Diese Klausel regelte bislang eine Ausnahme von der 5-Prozent-Hürde. Eine Partei, die an ihr scheiterte, zog trotzdem entsprechend ihres Zweitstimmenresultats in den Bundestag ein, wenn sie mindestens drei Wahlkreise gewonnen hatte. Nur wegen dieser Option sitzt zum Beispiel derzeit die Linkspartei im Bundestag, die 2021 drei Direktmandate gewann. Sie ist nun stark gefährdet. Aber auch die CSU, die nur in Bayern antritt, aber immer ausreichend Direktmandate gewann, könnte ohne die Direktmandatsklausel in Schwierigkeiten kommen. Im Extremfall könnte die CSU alle Direktmandate in Bayern gewinnen, aber keines davon wahrnehmen, wenn sie bei den Zweitstimmen auf den Bund gerechnet an der Fünf-Prozent-Hürde scheitert. Die Mandate würden dann auf andere Länder verteilt, was zu einem regionalen Ungleichgewicht führte. 2021 hatte die CSU 5,2 Prozent der Zweitstimmen erreicht. Dass die Ausnahmeregelung abgeschafft wurde, begründet die Ampel mit der angeblich abgeschwächten Bedeutung der Wahlkreisstimme.
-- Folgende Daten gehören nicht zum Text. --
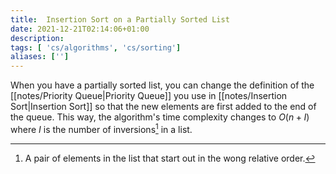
 ```yaml
---
title:  Insertion Sort on a Partially Sorted List
date: 2021-12-21T02:14:06+01:00
description: 
tags: [ 'cs/algorithms', 'cs/sorting']
aliases: ['']
---
```

When you have a partially sorted list, you can change the definition of the [[notes/Priority Queue|Priority Queue]] you use in [[notes/Insertion Sort|Insertion Sort]] so that the new elements are first added to the end of the queue. This way, the algorithm's time complexity changes to $O(n+I)$ where $I$ is the number of inversions[^1] in a list.

[^1]: A pair of elements in the list that start out in the wong relative order.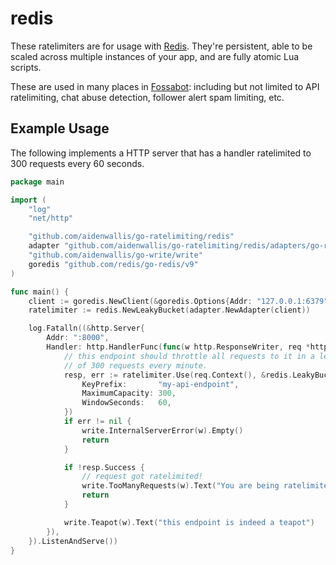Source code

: # redis

These ratelimiters are for usage with [Redis](https://redis.io). They're persistent, able to be scaled across multiple instances of your app, and are fully atomic Lua scripts.

These are used in many places in [Fossabot](https://fossabot.com): including but not limited to API ratelimiting, chat abuse detection, follower alert spam limiting, etc.

## Example Usage

The following implements a HTTP server that has a handler ratelimited to 300 requests every 60 seconds.

```go
package main

import (
	"log"
	"net/http"

	"github.com/aidenwallis/go-ratelimiting/redis"
	adapter "github.com/aidenwallis/go-ratelimiting/redis/adapters/go-redis"
	"github.com/aidenwallis/go-write/write"
	goredis "github.com/redis/go-redis/v9"
)

func main() {
	client := goredis.NewClient(&goredis.Options{Addr: "127.0.0.1:6379"})
	ratelimiter := redis.NewLeakyBucket(adapter.NewAdapter(client))

	log.Fatalln((&http.Server{
		Addr: ":8000",
		Handler: http.HandlerFunc(func(w http.ResponseWriter, req *http.Request) {
			// this endpoint should throttle all requests to it in a leaky bucket called "my-api-endpoint", with a maximum
			// of 300 requests every minute.
			resp, err := ratelimiter.Use(req.Context(), &redis.LeakyBucketOptions{
				KeyPrefix:       "my-api-endpoint",
				MaximumCapacity: 300,
				WindowSeconds:   60,
			})
			if err != nil {
				write.InternalServerError(w).Empty()
				return
			}

			if !resp.Success {
				// request got ratelimited!
				write.TooManyRequests(w).Text("You are being ratelimited.")
				return
			}

			write.Teapot(w).Text("this endpoint is indeed a teapot")
		}),
	}).ListenAndServe())
}
```
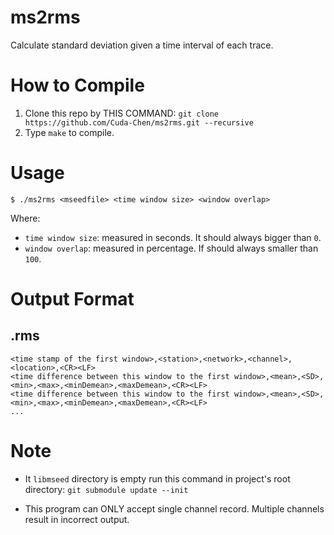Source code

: # ms2rms
Calculate standard deviation given a time interval of each trace.

# How to Compile
1. Clone this repo by THIS COMMAND: `git clone https://github.com/Cuda-Chen/ms2rms.git --recursive`
2. Type `make` to compile.

# Usage
```
$ ./ms2rms <mseedfile> <time window size> <window overlap>
```
Where:
- `time window size`: measured in seconds. It should always bigger than `0`.
- `window overlap`: measured in percentage. If should always smaller than `100`.

# Output Format
## .rms
```
<time stamp of the first window>,<station>,<network>,<channel>,<location>,<CR><LF>
<time difference between this window to the first window>,<mean>,<SD>,<min>,<max>,<minDemean>,<maxDemean>,<CR><LF>
<time difference between this window to the first window>,<mean>,<SD>,<min>,<max>,<minDemean>,<maxDemean>,<CR><LF>
...
```

# Note
- It `libmseed` directory is empty run this command in project's root directory:
`git submodule update --init`

- This program can ONLY accept single channel record.
Multiple channels result in incorrect output.
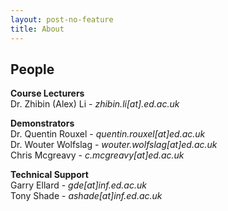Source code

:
 ```yaml
---
layout: post-no-feature
title: About
---
```


## People

**Course Lecturers**  
Dr. Zhibin (Alex) Li - *zhibin.li[at].ed.ac.uk*

**Demonstrators**  
Dr. Quentin Rouxel - *quentin.rouxel[at]ed.ac.uk*  
Dr. Wouter Wolfslag - *wouter.wolfslag[at]ed.ac.uk*  
Chris Mcgreavy - *c.mcgreavy[at]ed.ac.uk*

**Technical Support**  
Garry Ellard - *gde[at]inf.ed.ac.uk*  
Tony Shade - *ashade[at]inf.ed.ac.uk*
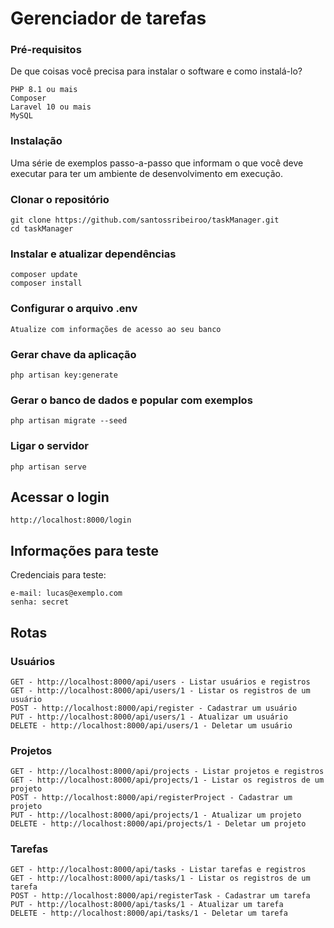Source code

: # Gerenciador de tarefas

### Pré-requisitos

De que coisas você precisa para instalar o software e como instalá-lo?

```
PHP 8.1 ou mais
Composer
Laravel 10 ou mais
MySQL
```

### Instalação

Uma série de exemplos passo-a-passo que informam o que você deve executar para ter um ambiente de desenvolvimento em execução.


### Clonar o repositório
```
git clone https://github.com/santossribeiroo/taskManager.git
cd taskManager
```

### Instalar e atualizar dependências
```
composer update
composer install
```

### Configurar o arquivo .env
```
Atualize com informações de acesso ao seu banco
```

### Gerar chave da aplicação
```
php artisan key:generate
```

### Gerar o banco de dados e popular com exemplos
```
php artisan migrate --seed
```

### Ligar o servidor
```
php artisan serve
```

## Acessar o login
```
http://localhost:8000/login
```

## Informações para teste

Credenciais para teste:
```
e-mail: lucas@exemplo.com
senha: secret
```

## Rotas

### Usuários
```
GET - http://localhost:8000/api/users - Listar usuários e registros
GET - http://localhost:8000/api/users/1 - Listar os registros de um usuário
POST - http://localhost:8000/api/register - Cadastrar um usuário
PUT - http://localhost:8000/api/users/1 - Atualizar um usuário
DELETE - http://localhost:8000/api/users/1 - Deletar um usuário
```

### Projetos
```
GET - http://localhost:8000/api/projects - Listar projetos e registros
GET - http://localhost:8000/api/projects/1 - Listar os registros de um projeto
POST - http://localhost:8000/api/registerProject - Cadastrar um projeto
PUT - http://localhost:8000/api/projects/1 - Atualizar um projeto
DELETE - http://localhost:8000/api/projects/1 - Deletar um projeto
```

### Tarefas
```
GET - http://localhost:8000/api/tasks - Listar tarefas e registros
GET - http://localhost:8000/api/tasks/1 - Listar os registros de um tarefa
POST - http://localhost:8000/api/registerTask - Cadastrar um tarefa
PUT - http://localhost:8000/api/tasks/1 - Atualizar um tarefa
DELETE - http://localhost:8000/api/tasks/1 - Deletar um tarefa
```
Wer hat gegen die Reform geklagt?
Es geht um zwei Normenkontrollverfahren, drei Organstreitverfahren und zwei Verfassungsbeschwerden. Geklagt haben die bayerische Staatsregierung (CSU, Freie Wähler), 195 Bundestagsabgeordnete der Unionsfraktion, die Parteien CSU und Linke sowie die frühere Linke-Fraktion – und mehr als 4000 Privatpersonen. Das Kappungssystem verletze die Mehrheitsregel und somit das grundgesetzlich fixierte Demokratieprinzip, heißt es. Wahlkreisabgeordnete dienten zudem als Gegengewicht zur dominierenden Stellung der Parteien.
Deshalb argumentieren CSU und Linke, dass ihr Recht auf Wahlrechtsgleichheit und Chancengleichheit der Parteien berührt sei. Möglich sei aber auch, die 5-Prozent-Hürde abzusenken.
Wie hoch sind die Chancen, dass das Gericht die Ampel-Gesetzgebung für verfassungswidrig erklärt?
In der jüngeren Vergangenheit hat das Bundesverfassungsgerichts das Primat des Verhältniswahlrechts betont. Dass die Zweitstimme durch die Reform sogar noch gestärkt wurde, dürften die Richter daher mehrheitlich goutieren. Andererseits wird die politische Legitimation geschwächt, wenn einige Wahlkreise keine Direktabgeordnete mehr stellen können und somit dort die Erststimmen de facto verfallen. Das Bundestagswahlgesetz könnte allerdings auch aus formalen Gründen für verfassungswidrig erklärt werden. So beanstanden mehrere Bundestagsabgeordnete, dass Art und Tempo der Novellierung ihr parlamentarischen Rechte verletzt hätten.